Russia Fines Google With Record $100 Million For Allowing Banned Content

By Tyler Durden,

Russia has dramatically escalated its long-running battle with Google after repeatedly accusing it and other major US-based internet platforms of ignoring Russian laws on obscenity as well as propaganda, with on Friday a Moscow court slapping an unprecedented fine of almost $100 million on Google.

The content under dispute which state media regulator Roskomnadzor has demanded the removal of includes pornographic material, as well as posts that reportedly promote drugs and suicide. Crucially the regulator and Kremlin officials have long charged Google with promoting politically subversive messaging with the intent to stir up protests in support of jailed dissident Alexei Navalny. Pro-Navalny protests groups were previously banned as “extremist” earlier in the year.

Essentially Russia has accused Silicon Valley-based internet companies of allowing themselves to be used as a hidden hand of US foreign policy inside Russia, also promoting controversial content like transgenderism among Russia’s youth – which is also outlawed under recent legislation related to ‘propagandizing’ minors with sexually explicit and corrupting material.
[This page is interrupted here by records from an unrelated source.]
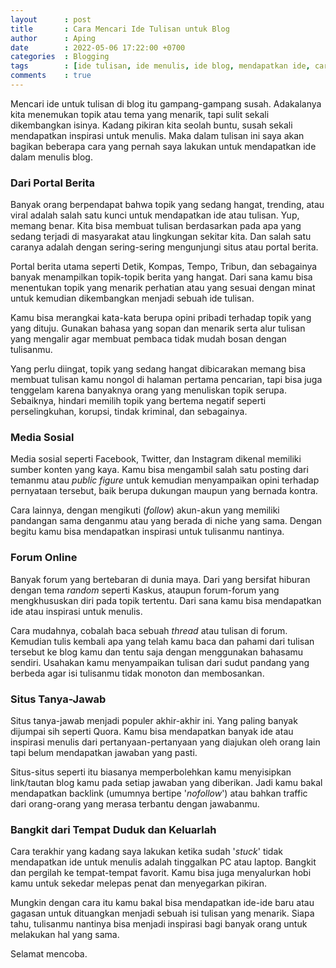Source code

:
 ```yaml
---
layout      : post
title       : Cara Mencari Ide Tulisan untuk Blog
author      : Aping
date        : 2022-05-06 17:22:00 +0700
categories  : Blogging
tags        : [ide tulisan, ide menulis, ide blog, mendapatkan ide, cara mencari ide]
comments    : true
---
```

Mencari ide untuk tulisan di blog itu gampang-gampang susah. Adakalanya kita menemukan topik atau tema yang menarik, tapi sulit sekali dikembangkan isinya. Kadang pikiran kita seolah buntu, susah sekali mendapatkan inspirasi untuk menulis. Maka dalam tulisan ini saya akan bagikan beberapa cara yang pernah saya lakukan untuk mendapatkan ide dalam menulis blog.

### Dari Portal Berita

Banyak orang berpendapat bahwa topik yang sedang hangat, trending, atau viral adalah salah satu kunci untuk mendapatkan ide atau tulisan. Yup, memang benar. Kita bisa membuat tulisan berdasarkan pada apa yang sedang terjadi di masyarakat atau lingkungan sekitar kita. Dan salah satu caranya adalah dengan sering-sering mengunjungi situs atau portal berita.

Portal berita utama seperti Detik, Kompas, Tempo, Tribun, dan sebagainya banyak menampilkan topik-topik berita yang hangat. Dari sana kamu bisa menentukan topik yang menarik perhatian atau yang sesuai dengan minat untuk kemudian dikembangkan menjadi sebuah ide tulisan.

Kamu bisa merangkai kata-kata berupa opini pribadi terhadap topik yang yang dituju. Gunakan bahasa yang sopan dan menarik serta alur tulisan yang mengalir agar membuat pembaca tidak mudah bosan dengan tulisanmu.

Yang perlu diingat, topik yang sedang hangat dibicarakan memang bisa membuat tulisan kamu nongol di halaman pertama pencarian, tapi bisa juga tenggelam karena banyaknya orang yang menuliskan topik serupa. Sebaiknya, hindari memilih topik yang bertema negatif seperti perselingkuhan, korupsi, tindak kriminal, dan sebagainya.

### Media Sosial

Media sosial seperti Facebook, Twitter, dan Instagram dikenal memiliki sumber konten yang kaya. Kamu bisa mengambil salah satu posting dari temanmu atau *public figure* untuk kemudian menyampaikan opini terhadap pernyataan tersebut, baik berupa dukungan maupun yang bernada kontra.

Cara lainnya, dengan mengikuti (*follow*) akun-akun yang memiliki pandangan sama denganmu atau yang berada di niche yang sama. Dengan begitu kamu bisa mendapatkan inspirasi untuk tulisanmu nantinya.

### Forum Online

Banyak forum yang bertebaran di dunia maya. Dari yang bersifat hiburan dengan tema *random* seperti Kaskus, ataupun forum-forum yang mengkhususkan diri pada topik tertentu. Dari sana kamu bisa mendapatkan ide atau inspirasi untuk menulis.

Cara mudahnya, cobalah baca sebuah *thread* atau tulisan di forum. Kemudian tulis kembali apa yang telah kamu baca dan pahami dari tulisan tersebut ke blog kamu dan tentu saja dengan menggunakan bahasamu sendiri. Usahakan kamu menyampaikan tulisan dari sudut pandang yang berbeda agar isi tulisanmu tidak monoton dan membosankan.

### Situs Tanya-Jawab

Situs tanya-jawab menjadi populer akhir-akhir ini. Yang paling banyak dijumpai sih seperti Quora. Kamu bisa mendapatkan banyak ide atau inspirasi menulis dari pertanyaan-pertanyaan yang diajukan oleh orang lain tapi belum mendapatkan jawaban yang pasti.

Situs-situs seperti itu biasanya memperbolehkan kamu menyisipkan link/tautan blog kamu pada setiap jawaban yang diberikan. Jadi kamu bakal mendapatkan backlink (umumnya bertipe '*nofollow*') atau bahkan traffic dari orang-orang yang merasa terbantu dengan jawabanmu.

### Bangkit dari Tempat Duduk dan Keluarlah

Cara terakhir yang kadang saya lakukan ketika sudah '*stuck*' tidak mendapatkan ide untuk menulis adalah tinggalkan PC atau laptop. Bangkit dan pergilah ke tempat-tempat favorit. Kamu bisa juga menyalurkan hobi kamu untuk sekedar melepas penat dan menyegarkan pikiran.

Mungkin dengan cara itu kamu bakal bisa mendapatkan ide-ide baru atau gagasan untuk dituangkan menjadi sebuah isi tulisan yang menarik. Siapa tahu, tulisanmu nantinya bisa menjadi inspirasi bagi banyak orang untuk melakukan hal yang sama.

Selamat mencoba.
While there’s been prior instances of US social media companies being fined a handful of millions over the dispute before, this fine of 7.2 billion rubles, (or $98 million) is record-setting and clearly meant to send a resounding message and warning, but still a slap on the wrist compared to the total estimated $1.1 billion Google Russia earned in 2020.

Commenting on how the court arrived at this high figure, The Moscow Times notes that the Moscow magistrate’s court did so “under a legal clause that allows courts to impose between 5% and 10% of a company’s turnover, according to the state-run RIA Novosti news agency.”

So far Google has said little, only telling AFP that “We’ll study the court documents and then decide on next steps,” according to its press office.

Meanwhile, Facebook and Twitter have so far faced symbolic fines over similar charges of failing to remove content. “Meta — which has a hearing in court later today on the same charges — has also been threatened with a revenue-based fine,” AFP writes. “On Thursday, Twitter was handed its latest fine of three million rubles ($40,000) after authorities started throttling its services in the spring.”

On the question of whether  Kremlin state authorities would ever go so far as to block these platforms, it’s seen as highly unlikely and nearly impossible given the immense popularity among the Russian public, which many fear would result in massive backlash.